> Thu, 03 Jul 1997 10:00:28 -0400, judge@america.net (Dirk A. Loedding) wrote:
> >I tried to get Yarf running this morning. It refused to do anything at
> >all for me. What questions about my configuration do I need to answer
> Can we assume you've read the documentation and set it up as described
> therein?
Yes...I've RTFM. :)
>You've created a 'dummy' user/host in your Yarn config.
I didn't see that in there. Maybe I need to go back and look. Or is
this where you substitute xxxxxxxx for the name=field? If so, I did that.
> You've inserted "yarf!" before your archiver command line? Edited the
> Yarf.cfg file?
Yes, I did that..
> You won't actually see yarf do anything (unless you are running os/2).

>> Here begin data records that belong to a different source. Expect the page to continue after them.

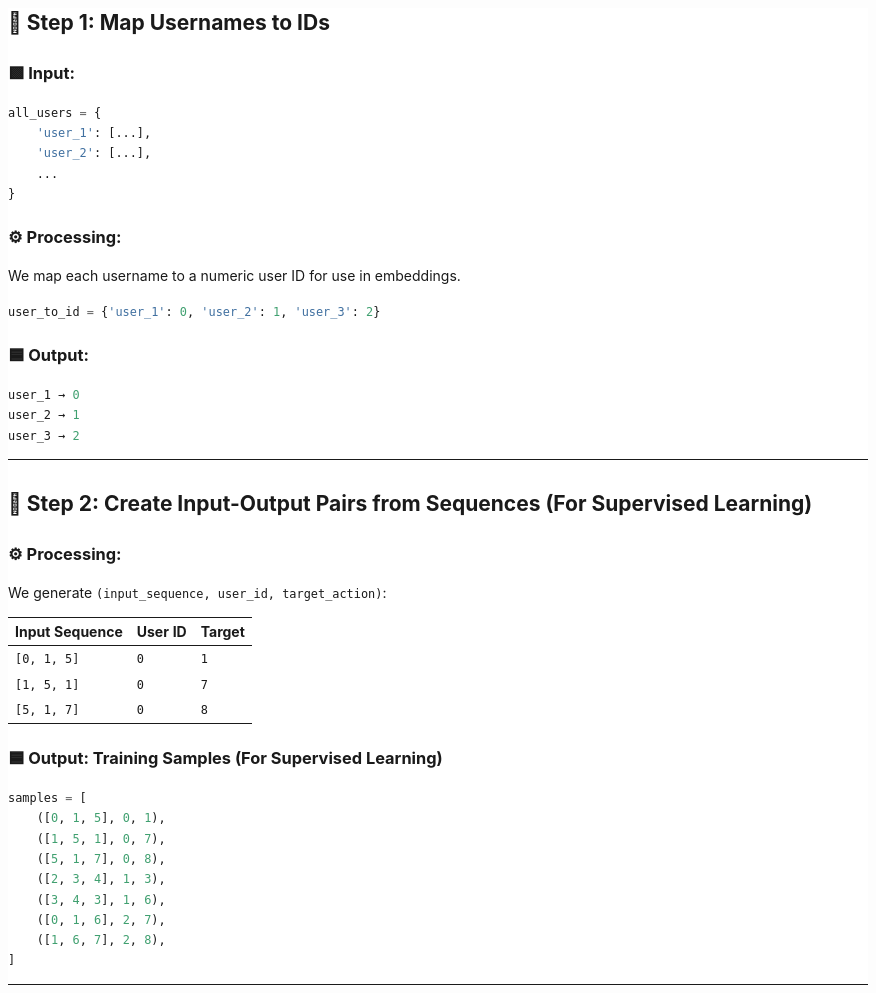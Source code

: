 ## 🧱 Step 1: Map Usernames to IDs

### 🟩 Input:

```python
all_users = {
    'user_1': [...],
    'user_2': [...],
    ...
}
```

### ⚙️ Processing:

We map each username to a numeric user ID for use in embeddings.

```python
user_to_id = {'user_1': 0, 'user_2': 1, 'user_3': 2}
```

### 🟦 Output:

```python
user_1 → 0
user_2 → 1
user_3 → 2
```

---

## 🧱 Step 2: Create Input-Output Pairs from Sequences (For Supervised Learning)

### ⚙️ Processing:

We generate `(input_sequence, user_id, target_action)`:

| Input Sequence | User ID | Target |
| -------------- | ------- | ------ |
| `[0, 1, 5]`    | `0`     | `1`    |
| `[1, 5, 1]`    | `0`     | `7`    |
| `[5, 1, 7]`    | `0`     | `8`    |

### 🟦 Output: Training Samples (For Supervised Learning)

```python
samples = [
    ([0, 1, 5], 0, 1),
    ([1, 5, 1], 0, 7),
    ([5, 1, 7], 0, 8),
    ([2, 3, 4], 1, 3),
    ([3, 4, 3], 1, 6),
    ([0, 1, 6], 2, 7),
    ([1, 6, 7], 2, 8),
]
```

---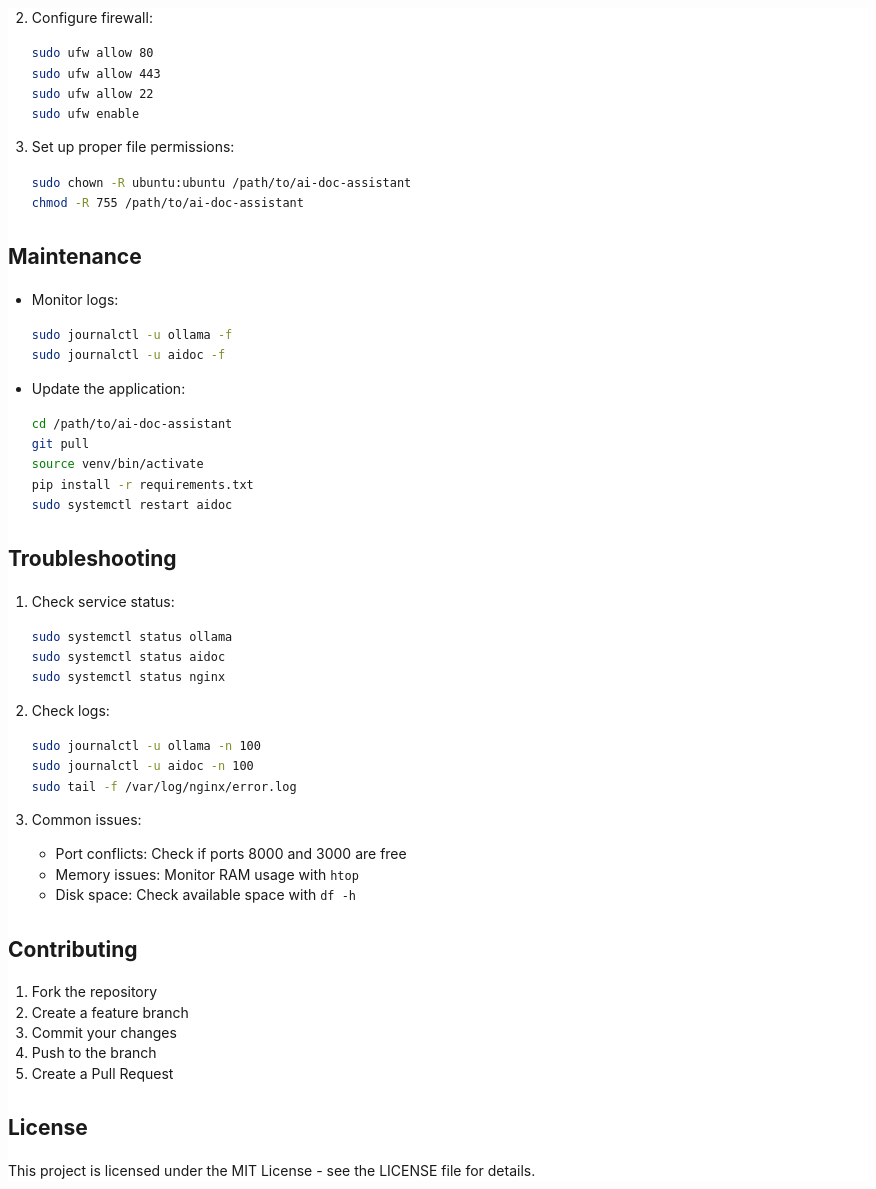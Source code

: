 2. Configure firewall:
   ```bash
   sudo ufw allow 80
   sudo ufw allow 443
   sudo ufw allow 22
   sudo ufw enable
   ```

3. Set up proper file permissions:
   ```bash
   sudo chown -R ubuntu:ubuntu /path/to/ai-doc-assistant
   chmod -R 755 /path/to/ai-doc-assistant
   ```

## Maintenance

- Monitor logs:
  ```bash
  sudo journalctl -u ollama -f
  sudo journalctl -u aidoc -f
  ```

- Update the application:
  ```bash
  cd /path/to/ai-doc-assistant
  git pull
  source venv/bin/activate
  pip install -r requirements.txt
  sudo systemctl restart aidoc
  ```

## Troubleshooting

1. Check service status:
   ```bash
   sudo systemctl status ollama
   sudo systemctl status aidoc
   sudo systemctl status nginx
   ```

2. Check logs:
   ```bash
   sudo journalctl -u ollama -n 100
   sudo journalctl -u aidoc -n 100
   sudo tail -f /var/log/nginx/error.log
   ```

3. Common issues:
   - Port conflicts: Check if ports 8000 and 3000 are free
   - Memory issues: Monitor RAM usage with `htop`
   - Disk space: Check available space with `df -h`

## Contributing

1. Fork the repository
2. Create a feature branch
3. Commit your changes
4. Push to the branch
5. Create a Pull Request

## License

This project is licensed under the MIT License - see the LICENSE file for details. 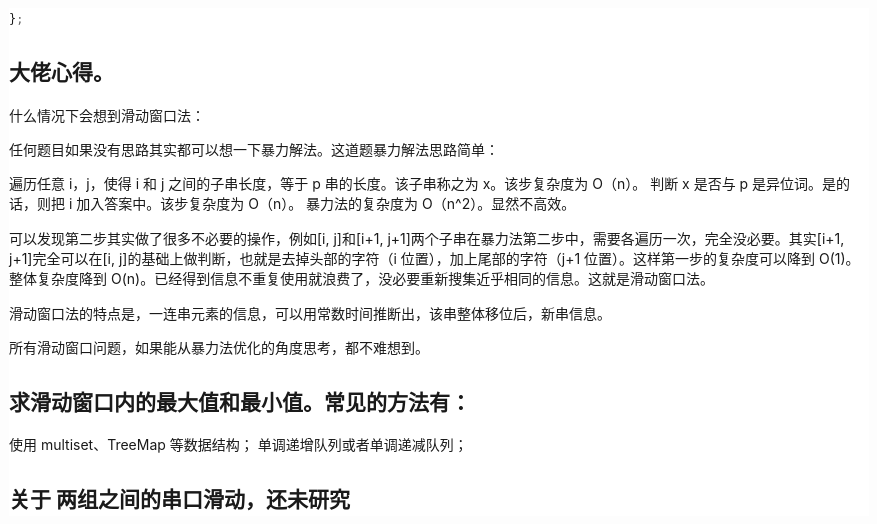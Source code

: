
 ```js
};
```

## 大佬心得。

什么情况下会想到滑动窗口法：

任何题目如果没有思路其实都可以想一下暴力解法。这道题暴力解法思路简单：

遍历任意 i，j，使得 i 和 j 之间的子串长度，等于 p 串的长度。该子串称之为 x。该步复杂度为 O（n）。
判断 x 是否与 p 是异位词。是的话，则把 i 加入答案中。该步复杂度为 O（n）。
暴力法的复杂度为 O（n^2）。显然不高效。

可以发现第二步其实做了很多不必要的操作，例如[i, j]和[i+1, j+1]两个子串在暴力法第二步中，需要各遍历一次，完全没必要。其实[i+1, j+1]完全可以在[i, j]的基础上做判断，也就是去掉头部的字符（i 位置），加上尾部的字符（j+1 位置）。这样第一步的复杂度可以降到 O(1)。整体复杂度降到 O(n)。已经得到信息不重复使用就浪费了，没必要重新搜集近乎相同的信息。这就是滑动窗口法。

滑动窗口法的特点是，一连串元素的信息，可以用常数时间推断出，该串整体移位后，新串信息。

所有滑动窗口问题，如果能从暴力法优化的角度思考，都不难想到。

## 求滑动窗口内的最大值和最小值。常见的方法有：

使用 multiset、TreeMap 等数据结构；
单调递增队列或者单调递减队列；

## 关于 两组之间的串口滑动，还未研究
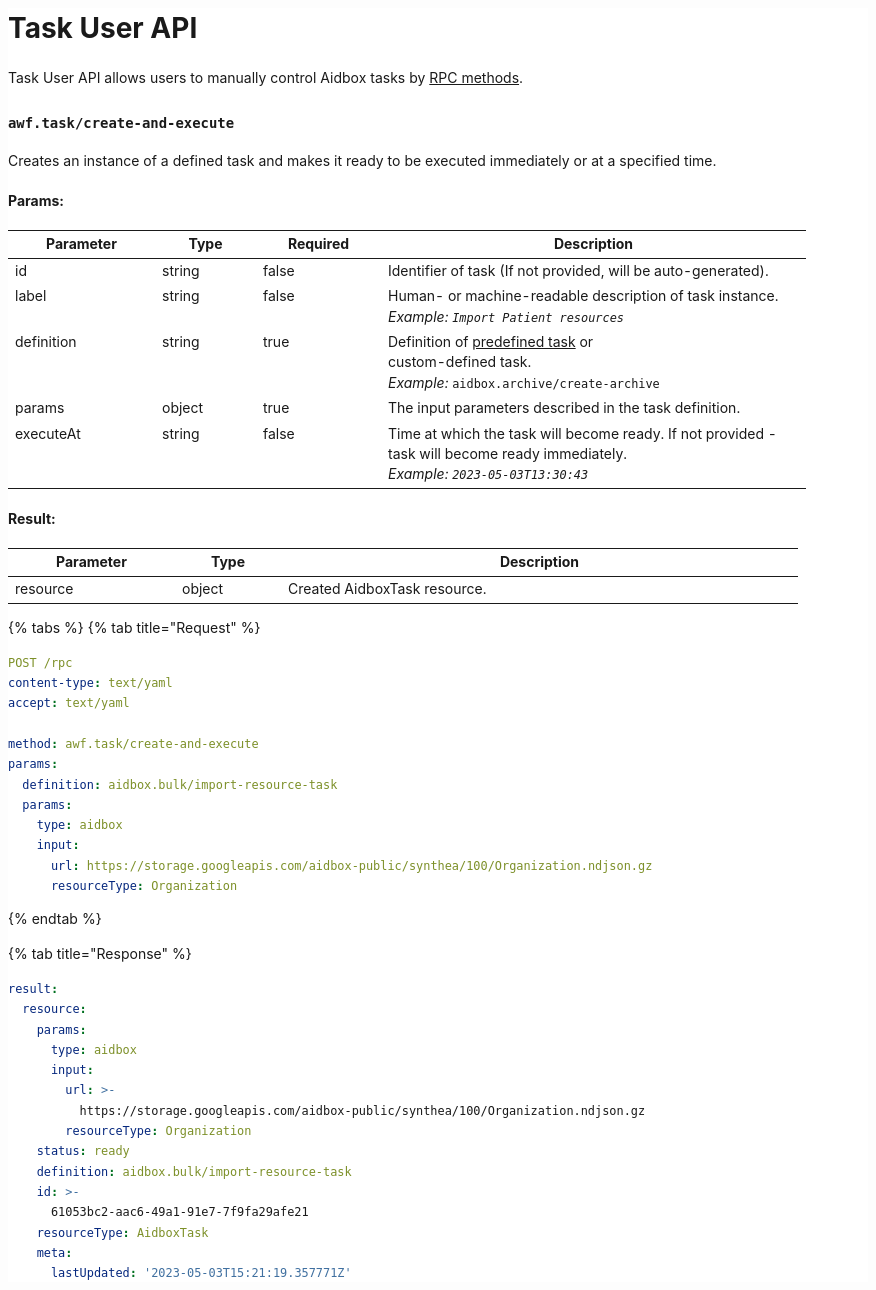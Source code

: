 # Task User API

Task User API allows users to manually control Aidbox tasks by [RPC methods](../../../api-1/rpc-api.md).

### `awf.task/create-and-execute`

Creates an instance of a defined task and makes it ready to be executed immediately or at a specified time.

#### Params:

<table><thead><tr><th width="133">Parameter</th><th width="87">Type</th><th width="111" data-type="checkbox">Required</th><th width="411">Description</th></tr></thead><tbody><tr><td>id</td><td>string</td><td>false</td><td>Identifier of task (If not provided, will be auto-generated).</td></tr><tr><td>label</td><td>string</td><td>false</td><td>Human- or machine-readable description of task instance.<br><em>Example: <code>Import Patient resources</code></em></td></tr><tr><td>definition</td><td>string</td><td>true</td><td>Definition of <a href="task-user-api.md#aidbox-predefined-tasks">predefined task</a> or<br>custom-defined task.<br><em>Example:</em> <code>aidbox.archive/create-archive</code></td></tr><tr><td>params</td><td>object</td><td>true</td><td>The input parameters described in the task definition.</td></tr><tr><td>executeAt</td><td>string</td><td>false</td><td>Time at which the task will become ready. If not provided - task will become ready immediately.<br><em>Example: <code>2023-05-03T13:30:43</code></em></td></tr></tbody></table>

#### Result:

<table><thead><tr><th width="153">Parameter</th><th width="92">Type</th><th width="503">Description</th></tr></thead><tbody><tr><td>resource</td><td>object</td><td>Created AidboxTask resource.</td></tr></tbody></table>

{% tabs %}
{% tab title="Request" %}
```yaml
POST /rpc
content-type: text/yaml
accept: text/yaml

method: awf.task/create-and-execute
params:
  definition: aidbox.bulk/import-resource-task
  params:
    type: aidbox
    input:
      url: https://storage.googleapis.com/aidbox-public/synthea/100/Organization.ndjson.gz
      resourceType: Organization
```
{% endtab %}

{% tab title="Response" %}
```yaml
result:
  resource:
    params:
      type: aidbox
      input:
        url: >-
          https://storage.googleapis.com/aidbox-public/synthea/100/Organization.ndjson.gz
        resourceType: Organization
    status: ready
    definition: aidbox.bulk/import-resource-task
    id: >-
      61053bc2-aac6-49a1-91e7-7f9fa29afe21
    resourceType: AidboxTask
    meta:
      lastUpdated: '2023-05-03T15:21:19.357771Z'
```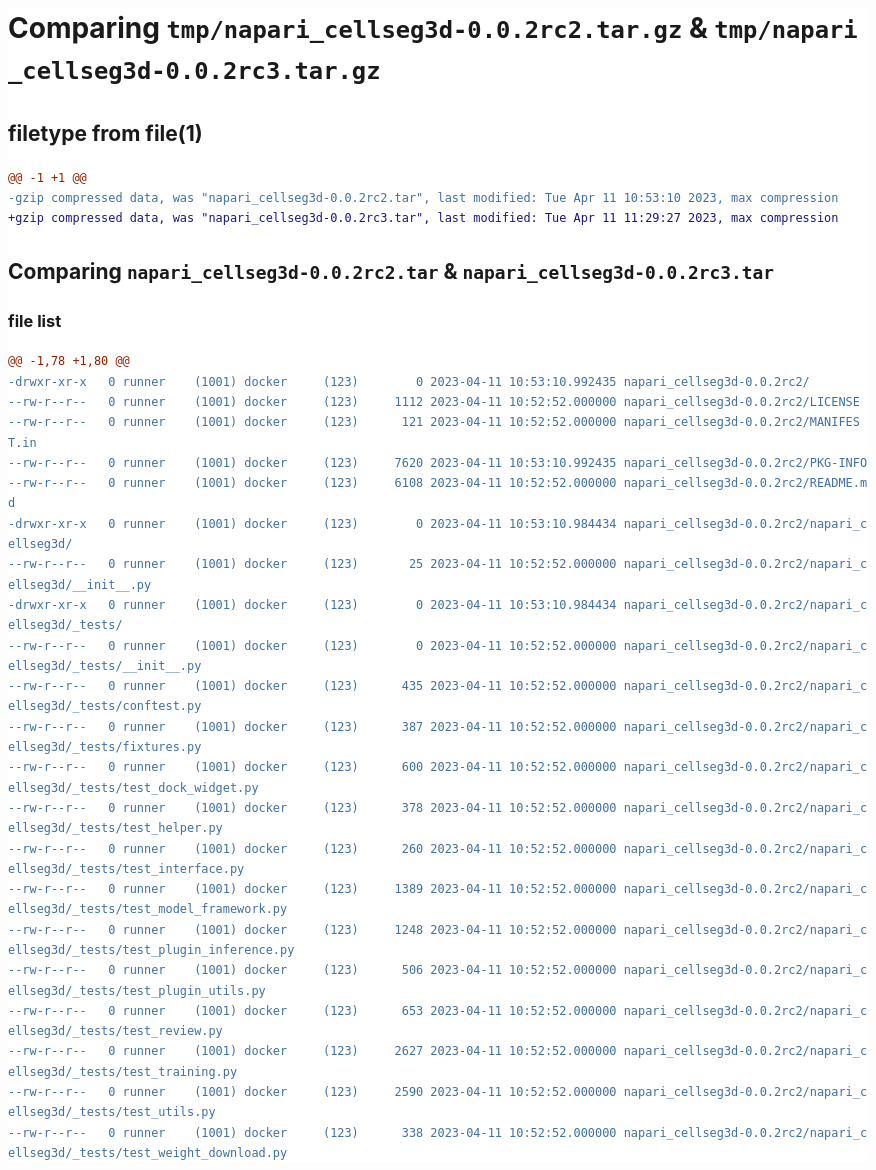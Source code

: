 # Comparing `tmp/napari_cellseg3d-0.0.2rc2.tar.gz` & `tmp/napari_cellseg3d-0.0.2rc3.tar.gz`

## filetype from file(1)

```diff
@@ -1 +1 @@
-gzip compressed data, was "napari_cellseg3d-0.0.2rc2.tar", last modified: Tue Apr 11 10:53:10 2023, max compression
+gzip compressed data, was "napari_cellseg3d-0.0.2rc3.tar", last modified: Tue Apr 11 11:29:27 2023, max compression
```

## Comparing `napari_cellseg3d-0.0.2rc2.tar` & `napari_cellseg3d-0.0.2rc3.tar`

### file list

```diff
@@ -1,78 +1,80 @@
-drwxr-xr-x   0 runner    (1001) docker     (123)        0 2023-04-11 10:53:10.992435 napari_cellseg3d-0.0.2rc2/
--rw-r--r--   0 runner    (1001) docker     (123)     1112 2023-04-11 10:52:52.000000 napari_cellseg3d-0.0.2rc2/LICENSE
--rw-r--r--   0 runner    (1001) docker     (123)      121 2023-04-11 10:52:52.000000 napari_cellseg3d-0.0.2rc2/MANIFEST.in
--rw-r--r--   0 runner    (1001) docker     (123)     7620 2023-04-11 10:53:10.992435 napari_cellseg3d-0.0.2rc2/PKG-INFO
--rw-r--r--   0 runner    (1001) docker     (123)     6108 2023-04-11 10:52:52.000000 napari_cellseg3d-0.0.2rc2/README.md
-drwxr-xr-x   0 runner    (1001) docker     (123)        0 2023-04-11 10:53:10.984434 napari_cellseg3d-0.0.2rc2/napari_cellseg3d/
--rw-r--r--   0 runner    (1001) docker     (123)       25 2023-04-11 10:52:52.000000 napari_cellseg3d-0.0.2rc2/napari_cellseg3d/__init__.py
-drwxr-xr-x   0 runner    (1001) docker     (123)        0 2023-04-11 10:53:10.984434 napari_cellseg3d-0.0.2rc2/napari_cellseg3d/_tests/
--rw-r--r--   0 runner    (1001) docker     (123)        0 2023-04-11 10:52:52.000000 napari_cellseg3d-0.0.2rc2/napari_cellseg3d/_tests/__init__.py
--rw-r--r--   0 runner    (1001) docker     (123)      435 2023-04-11 10:52:52.000000 napari_cellseg3d-0.0.2rc2/napari_cellseg3d/_tests/conftest.py
--rw-r--r--   0 runner    (1001) docker     (123)      387 2023-04-11 10:52:52.000000 napari_cellseg3d-0.0.2rc2/napari_cellseg3d/_tests/fixtures.py
--rw-r--r--   0 runner    (1001) docker     (123)      600 2023-04-11 10:52:52.000000 napari_cellseg3d-0.0.2rc2/napari_cellseg3d/_tests/test_dock_widget.py
--rw-r--r--   0 runner    (1001) docker     (123)      378 2023-04-11 10:52:52.000000 napari_cellseg3d-0.0.2rc2/napari_cellseg3d/_tests/test_helper.py
--rw-r--r--   0 runner    (1001) docker     (123)      260 2023-04-11 10:52:52.000000 napari_cellseg3d-0.0.2rc2/napari_cellseg3d/_tests/test_interface.py
--rw-r--r--   0 runner    (1001) docker     (123)     1389 2023-04-11 10:52:52.000000 napari_cellseg3d-0.0.2rc2/napari_cellseg3d/_tests/test_model_framework.py
--rw-r--r--   0 runner    (1001) docker     (123)     1248 2023-04-11 10:52:52.000000 napari_cellseg3d-0.0.2rc2/napari_cellseg3d/_tests/test_plugin_inference.py
--rw-r--r--   0 runner    (1001) docker     (123)      506 2023-04-11 10:52:52.000000 napari_cellseg3d-0.0.2rc2/napari_cellseg3d/_tests/test_plugin_utils.py
--rw-r--r--   0 runner    (1001) docker     (123)      653 2023-04-11 10:52:52.000000 napari_cellseg3d-0.0.2rc2/napari_cellseg3d/_tests/test_review.py
--rw-r--r--   0 runner    (1001) docker     (123)     2627 2023-04-11 10:52:52.000000 napari_cellseg3d-0.0.2rc2/napari_cellseg3d/_tests/test_training.py
--rw-r--r--   0 runner    (1001) docker     (123)     2590 2023-04-11 10:52:52.000000 napari_cellseg3d-0.0.2rc2/napari_cellseg3d/_tests/test_utils.py
--rw-r--r--   0 runner    (1001) docker     (123)      338 2023-04-11 10:52:52.000000 napari_cellseg3d-0.0.2rc2/napari_cellseg3d/_tests/test_weight_download.py
```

> However the default batch file should write a yarf.log in your
> %HOME%\yarn directory of the last operation it did... the logfile will
> be written when you exit yarn if yarn packs any messages.
And, it always turns up empty.
> >easily just change the Yarf config file rather than the Yarn config file
> >to make it look like I'm the original poster for the messages I approve.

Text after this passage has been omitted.